Task prompt ::
Which of the lines below include "prices"? Each one should be copied out.

[Given records]

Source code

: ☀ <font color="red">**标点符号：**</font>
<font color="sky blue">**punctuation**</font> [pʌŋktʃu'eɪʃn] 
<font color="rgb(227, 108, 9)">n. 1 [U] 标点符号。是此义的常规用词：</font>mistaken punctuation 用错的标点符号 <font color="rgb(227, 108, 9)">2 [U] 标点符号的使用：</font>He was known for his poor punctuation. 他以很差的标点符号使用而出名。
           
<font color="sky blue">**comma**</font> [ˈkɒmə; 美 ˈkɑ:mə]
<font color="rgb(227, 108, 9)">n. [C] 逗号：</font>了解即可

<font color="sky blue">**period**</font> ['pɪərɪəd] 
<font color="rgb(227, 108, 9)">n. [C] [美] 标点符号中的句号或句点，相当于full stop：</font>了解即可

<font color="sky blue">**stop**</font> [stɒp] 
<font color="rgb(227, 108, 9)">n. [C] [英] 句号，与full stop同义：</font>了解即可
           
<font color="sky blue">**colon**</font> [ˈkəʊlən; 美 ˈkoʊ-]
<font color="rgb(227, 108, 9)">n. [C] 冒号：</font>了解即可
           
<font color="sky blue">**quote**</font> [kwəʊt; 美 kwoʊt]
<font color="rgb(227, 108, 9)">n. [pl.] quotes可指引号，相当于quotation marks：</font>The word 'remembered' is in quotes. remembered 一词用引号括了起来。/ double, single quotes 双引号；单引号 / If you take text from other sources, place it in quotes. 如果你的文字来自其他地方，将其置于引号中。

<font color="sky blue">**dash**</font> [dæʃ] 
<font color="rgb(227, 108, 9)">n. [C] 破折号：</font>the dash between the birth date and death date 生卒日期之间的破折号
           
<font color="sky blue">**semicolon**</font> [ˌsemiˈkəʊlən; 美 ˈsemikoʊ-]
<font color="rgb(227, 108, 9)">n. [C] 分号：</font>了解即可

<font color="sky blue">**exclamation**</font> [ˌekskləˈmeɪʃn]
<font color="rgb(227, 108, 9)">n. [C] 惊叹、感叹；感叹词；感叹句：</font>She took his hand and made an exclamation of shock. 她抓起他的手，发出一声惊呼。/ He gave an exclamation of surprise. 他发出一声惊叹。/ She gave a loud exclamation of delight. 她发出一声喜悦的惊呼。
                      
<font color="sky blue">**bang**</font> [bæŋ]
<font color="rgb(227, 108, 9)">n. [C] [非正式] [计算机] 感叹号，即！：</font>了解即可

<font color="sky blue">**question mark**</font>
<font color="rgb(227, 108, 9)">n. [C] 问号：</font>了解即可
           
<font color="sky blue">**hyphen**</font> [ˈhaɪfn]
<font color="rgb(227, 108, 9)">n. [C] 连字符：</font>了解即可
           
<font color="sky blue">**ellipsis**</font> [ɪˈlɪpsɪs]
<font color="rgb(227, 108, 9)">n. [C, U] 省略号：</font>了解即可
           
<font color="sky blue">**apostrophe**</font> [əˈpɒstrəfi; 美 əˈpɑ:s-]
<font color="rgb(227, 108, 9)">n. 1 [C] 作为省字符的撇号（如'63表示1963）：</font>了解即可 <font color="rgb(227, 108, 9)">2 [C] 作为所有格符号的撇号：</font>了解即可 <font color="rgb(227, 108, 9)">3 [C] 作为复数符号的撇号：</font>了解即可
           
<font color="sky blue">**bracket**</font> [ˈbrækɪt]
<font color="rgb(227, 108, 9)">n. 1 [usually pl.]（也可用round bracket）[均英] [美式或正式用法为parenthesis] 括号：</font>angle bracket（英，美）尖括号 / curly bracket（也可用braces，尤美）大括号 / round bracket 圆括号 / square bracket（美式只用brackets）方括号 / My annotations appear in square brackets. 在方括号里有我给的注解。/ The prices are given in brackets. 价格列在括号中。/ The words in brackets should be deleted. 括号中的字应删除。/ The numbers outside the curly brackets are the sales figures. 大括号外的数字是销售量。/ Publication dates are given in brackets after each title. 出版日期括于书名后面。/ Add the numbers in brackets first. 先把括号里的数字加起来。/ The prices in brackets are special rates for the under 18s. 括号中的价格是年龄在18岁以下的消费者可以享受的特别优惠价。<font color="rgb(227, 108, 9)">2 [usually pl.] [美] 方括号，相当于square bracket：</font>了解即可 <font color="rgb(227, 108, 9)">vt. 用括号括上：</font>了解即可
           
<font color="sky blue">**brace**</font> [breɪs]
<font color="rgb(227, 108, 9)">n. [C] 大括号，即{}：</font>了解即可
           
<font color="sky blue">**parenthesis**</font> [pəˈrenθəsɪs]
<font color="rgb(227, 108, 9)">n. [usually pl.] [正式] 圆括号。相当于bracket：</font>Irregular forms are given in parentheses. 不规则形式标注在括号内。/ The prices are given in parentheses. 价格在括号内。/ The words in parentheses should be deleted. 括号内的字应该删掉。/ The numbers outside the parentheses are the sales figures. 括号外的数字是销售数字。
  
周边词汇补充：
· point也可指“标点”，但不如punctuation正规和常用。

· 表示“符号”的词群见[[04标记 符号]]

[/Given records]

Solution to the exercise ::
<font color="rgb(227, 108, 9)">n. 1 [usually pl.]（也可用round bracket）[均英] [美式或正式用法为parenthesis] 括号：</font>angle bracket（英，美）尖括号 / curly bracket（也可用braces，尤美）大括号 / round bracket 圆括号 / square bracket（美式只用brackets）方括号 / My annotations appear in square brackets. 在方括号里有我给的注解。/ The prices are given in brackets. 价格列在括号中。/ The words in brackets should be deleted. 括号中的字应删除。/ The numbers outside the curly brackets are the sales figures. 大括号外的数字是销售量。/ Publication dates are given in brackets after each title. 出版日期括于书名后面。/ Add the numbers in brackets first. 先把括号里的数字加起来。/ The prices in brackets are special rates for the under 18s. 括号中的价格是年龄在18岁以下的消费者可以享受的特别优惠价。<font color="rgb(227, 108, 9)">2 [usually pl.] [美] 方括号，相当于square bracket：</font>了解即可 <font color="rgb(227, 108, 9)">vt. 用括号括上：</font>了解即可
<font color="rgb(227, 108, 9)">n. [usually pl.] [正式] 圆括号。相当于bracket：</font>Irregular forms are given in parentheses. 不规则形式标注在括号内。/ The prices are given in parentheses. 价格在括号内。/ The words in parentheses should be deleted. 括号内的字应该删掉。/ The numbers outside the parentheses are the sales figures. 括号外的数字是销售数字。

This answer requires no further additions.